Note: This paper, "The Odyssey of the Afo-a-Kom," by Eugenia Shanklin was published in 1990 in African Arts XXIII(4):62-69; 95-96.
II. The American Version: Americans as the Good Guys
III. The Kom Version: How Kom Outwitted America
IV. The Ufwu-a-Kom
VI. Epilogue: The Second Homecoming
The Odyssey of the Afo-a-Kom
by Eugenia Shanklin
In 1973, the tiny former kingdom of Kom in Cameroon's North West Province became the subject of a number of news stories in the New York Times because the kingdom's most "sacred" object, the "Afo-a-Kom," was stolen from the palace at Laikom and transported to New York, where it was put up for sale in an art gallery and offered to collectors at a high price. The discovery of the missing object, and the knowledge that it had been removed from Kom ritual life, were sources of much consternation in Africa and in America. The Afo-a-Kom quickly became the center of a controversy in the United States, to do with whether--and under what circumstances--stolen art objects had to be returned to the country of origin. These questions have not been resolved, although the moral one could draw from the Afo-a-Kom story is that objects must be returned when they are part of an on-going ritual and religious system.

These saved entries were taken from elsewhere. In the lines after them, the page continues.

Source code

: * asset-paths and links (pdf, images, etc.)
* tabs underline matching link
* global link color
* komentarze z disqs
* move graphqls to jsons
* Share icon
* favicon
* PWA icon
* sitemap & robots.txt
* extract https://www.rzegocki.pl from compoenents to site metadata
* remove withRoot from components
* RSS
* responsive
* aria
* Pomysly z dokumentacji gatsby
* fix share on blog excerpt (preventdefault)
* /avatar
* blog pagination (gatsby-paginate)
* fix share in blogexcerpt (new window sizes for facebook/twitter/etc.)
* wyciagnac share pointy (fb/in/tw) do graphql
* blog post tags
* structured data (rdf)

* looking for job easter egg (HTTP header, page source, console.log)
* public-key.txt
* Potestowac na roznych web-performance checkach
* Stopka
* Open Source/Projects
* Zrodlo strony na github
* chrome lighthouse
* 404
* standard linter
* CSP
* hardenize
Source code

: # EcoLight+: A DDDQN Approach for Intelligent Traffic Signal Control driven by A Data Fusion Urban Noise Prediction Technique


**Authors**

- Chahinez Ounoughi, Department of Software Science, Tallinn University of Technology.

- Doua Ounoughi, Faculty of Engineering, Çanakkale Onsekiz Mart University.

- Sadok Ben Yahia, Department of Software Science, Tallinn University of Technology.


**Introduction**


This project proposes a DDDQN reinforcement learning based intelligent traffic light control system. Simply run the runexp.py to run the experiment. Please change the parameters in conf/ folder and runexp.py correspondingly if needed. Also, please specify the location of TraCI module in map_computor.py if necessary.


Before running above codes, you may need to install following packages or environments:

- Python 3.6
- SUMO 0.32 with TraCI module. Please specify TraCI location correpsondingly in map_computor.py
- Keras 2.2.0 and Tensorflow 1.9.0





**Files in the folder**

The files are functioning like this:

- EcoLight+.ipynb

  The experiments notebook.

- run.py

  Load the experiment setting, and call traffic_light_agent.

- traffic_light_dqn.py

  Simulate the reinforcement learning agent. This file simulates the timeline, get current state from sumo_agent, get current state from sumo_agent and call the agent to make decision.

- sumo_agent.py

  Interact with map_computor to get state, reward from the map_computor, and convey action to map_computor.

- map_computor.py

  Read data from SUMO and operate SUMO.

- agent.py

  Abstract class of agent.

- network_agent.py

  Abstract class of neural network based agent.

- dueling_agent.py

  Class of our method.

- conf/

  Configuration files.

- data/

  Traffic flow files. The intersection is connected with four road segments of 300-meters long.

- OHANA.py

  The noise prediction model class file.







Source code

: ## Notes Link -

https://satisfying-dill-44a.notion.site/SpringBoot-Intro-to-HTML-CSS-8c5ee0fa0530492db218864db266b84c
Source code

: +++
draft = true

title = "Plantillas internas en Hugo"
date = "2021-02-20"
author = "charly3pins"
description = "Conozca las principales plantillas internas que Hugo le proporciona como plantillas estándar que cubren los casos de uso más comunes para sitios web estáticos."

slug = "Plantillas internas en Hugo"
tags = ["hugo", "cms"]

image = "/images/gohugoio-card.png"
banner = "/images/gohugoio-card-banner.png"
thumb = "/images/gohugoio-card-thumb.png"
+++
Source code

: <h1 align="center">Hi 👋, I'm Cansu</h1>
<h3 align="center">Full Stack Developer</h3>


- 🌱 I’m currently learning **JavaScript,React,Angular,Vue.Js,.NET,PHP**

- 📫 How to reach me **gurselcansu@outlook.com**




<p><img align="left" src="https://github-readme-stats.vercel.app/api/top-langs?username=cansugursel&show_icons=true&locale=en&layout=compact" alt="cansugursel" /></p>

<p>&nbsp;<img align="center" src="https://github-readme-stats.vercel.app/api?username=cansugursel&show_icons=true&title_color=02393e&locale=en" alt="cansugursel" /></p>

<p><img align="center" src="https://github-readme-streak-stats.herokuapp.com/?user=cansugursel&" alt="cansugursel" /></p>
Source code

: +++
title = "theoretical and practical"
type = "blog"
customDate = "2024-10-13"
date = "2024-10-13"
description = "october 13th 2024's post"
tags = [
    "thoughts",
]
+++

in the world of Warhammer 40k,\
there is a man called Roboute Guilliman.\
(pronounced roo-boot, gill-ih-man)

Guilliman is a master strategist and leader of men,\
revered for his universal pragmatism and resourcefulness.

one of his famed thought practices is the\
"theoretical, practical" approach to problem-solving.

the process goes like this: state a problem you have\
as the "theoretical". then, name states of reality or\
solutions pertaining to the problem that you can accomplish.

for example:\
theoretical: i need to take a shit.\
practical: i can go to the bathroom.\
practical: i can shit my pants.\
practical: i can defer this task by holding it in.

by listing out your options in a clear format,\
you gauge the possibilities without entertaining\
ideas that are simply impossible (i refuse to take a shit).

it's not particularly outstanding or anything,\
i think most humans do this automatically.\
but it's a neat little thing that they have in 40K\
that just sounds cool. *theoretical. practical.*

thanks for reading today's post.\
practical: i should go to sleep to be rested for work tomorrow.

There are on-going discussions of the ethical questions involved in dealing with art objects "plucked" from their source by fair means or foul. But little attention has been focused on the points of view of those who receive a sacred object and those who lose it. The story of the odyssey of the Afo-a-Kom, however, can be told from both sides and doing so offers an instructive example of the ways in which "sacred" objects (and their owners) are viewed in developed and developing nations. As will emerge, what the Americans regarded as sacred, religious art is better seen as a powerful art-object in Kom. It is also apparent that in the past, the Afo-a-Kom had a limited audience (confined to Kom notables), but now has developed three new audiences, whose attitudes toward the statue are very different: the Kom people, most of whom had never seen the statue before but now are very proud of the furor it caused; the Cameroonians, who began making copies to sell to gullible Westerners soon after the object's return; and the Western connoisseurs of African art, as well as New York Times readers, some of whom regard the statue as one of the finest examples of African statuary.

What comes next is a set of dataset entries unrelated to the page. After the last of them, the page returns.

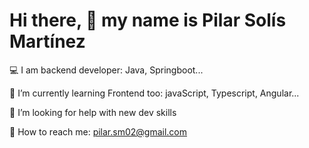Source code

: # Hi there, 👋 my name is Pilar Solís Martínez

💻 I am backend developer: Java, Springboot...

🌱 I’m currently learning Frontend too: javaScript, Typescript, Angular...

🤔 I’m looking for help with new dev skills

📩 How to reach me: pilar.sm02@gmail.com

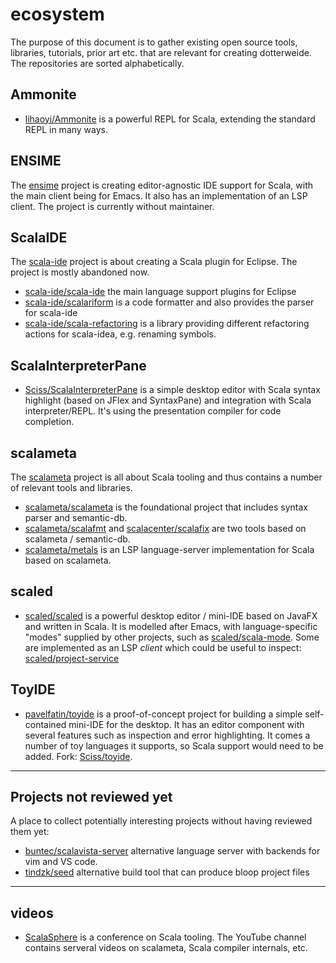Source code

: # ecosystem

The purpose of this document is to gather existing open source tools, libraries, tutorials, prior art etc. that are relevant for creating
dotterweide. The repositories are sorted alphabetically.

## Ammonite

- [lihaoyi/Ammonite](https://github.com/lihaoyi/Ammonite/) is a powerful REPL for Scala, extending the standard REPL in many ways.

## ENSIME

The [ensime](https://github.com/ensime) project is creating editor-agnostic IDE support for Scala, with the main client being for
Emacs. It also has an implementation of an LSP client. The project is currently without maintainer.

## ScalaIDE

The [scala-ide](https://github.com/scala-ide) project is about creating a Scala plugin for Eclipse. The project is mostly abandoned now.

- [scala-ide/scala-ide](https://github.com/scala-ide/scala-ide) the main language support plugins for Eclipse
- [scala-ide/scalariform](https://github.com/scala-ide/scalariform) is a code formatter and also provides the parser for scala-ide
- [scala-ide/scala-refactoring](https://github.com/scala-ide/scala-refactoring) is a library providing different refactoring actions
  for scala-idea, e.g. renaming symbols.

## ScalaInterpreterPane

- [Sciss/ScalaInterpreterPane](https://github.com/Sciss/ScalaInterpreterPane/) is a simple desktop editor with Scala syntax highlight
  (based on JFlex and SyntaxPane) and integration with Scala interpreter/REPL. It's using the presentation compiler for code
  completion.

## scalameta

The [scalameta](http://scalameta.org/) project is all about Scala tooling and thus contains a number of relevant tools and libraries.

- [scalameta/scalameta](https://github.com/scalameta/scalameta) is the foundational project that includes syntax parser and semantic-db.
- [scalameta/scalafmt](https://github.com/scalameta/scalafmt) and [scalacenter/scalafix](https://github.com/scalacenter/scalafix) are two
  tools based on scalameta / semantic-db.
- [scalameta/metals](https://github.com/scalameta/metals) is an LSP language-server implementation for Scala based on scalameta. 

## scaled

- [scaled/scaled](https://github.com/scaled/scaled) is a powerful desktop editor / mini-IDE based on JavaFX and written in Scala. It is
  modelled after Emacs, with language-specific "modes" supplied by other projects, such as
  [scaled/scala-mode](https://github.com/scaled/scala-mode). Some are implemented as an LSP _client_ which could be useful to
  inspect: [scaled/project-service](https://github.com/scaled/project-service)

## ToyIDE

- [pavelfatin/toyide](https://github.com/pavelfatin/toyide) is a proof-of-concept project for building a simple self-contained mini-IDE for
  the desktop. It has an editor component with several features such as inspection and error highlighting. It comes a number of toy languages
  it supports, so Scala support would need to be added. Fork: [Sciss/toyide](https://github.com/Sciss/toyide/).  

-------------------

## Projects not reviewed yet

A place to collect potentially interesting projects without having reviewed them yet:

- [buntec/scalavista-server](https://github.com/buntec/scalavista-server) alternative language server with backends for vim and VS code.
- [tindzk/seed](https://github.com/tindzk/seed) alternative build tool that can produce bloop project files

-------------------

## videos

- [ScalaSphere](https://www.youtube.com/channel/UC2D5QYMoclw4fz8YWFgC4sg/videos) is a conference on Scala tooling. The YouTube channel
  contains serveral videos on scalameta, Scala compiler internals, etc.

Here both sides of the story will be told, beginning with the American version as given by the New York Times reporter who covered the events and then the Kom version, as it is told in Kom today. There are a number of interesting differences between the two stories, reflecting both factual matters and cultural differences in interpretation but of greater interest are the differences between the subtexts of the two stories, especially as these relate to the meaning of "sacred" art objects. The text of the American story concerns the object's removal from Laikom, its tortuous journey to America, and its triumphal return to its ancestral home. The subtext is that "sacred" art objects are more important to the people who make and revere them than to art dealers and that Americans are responsible, responsive people, i.e., the "good guys."
The Kom text is that after its removal from Laikom, their "stick of wood" caused quite a stir in a modern Western nation because it was so powerful, and that the Americans were so uncomfortable with the object that they undertook heroic measures to return it to Kom; the subtext is how cleverly the Kom people outwitted the Americans, a belief appropriate to a group that believes they defeated the German colonial forces in the first decade of the twentieth century (Nkwi 1976).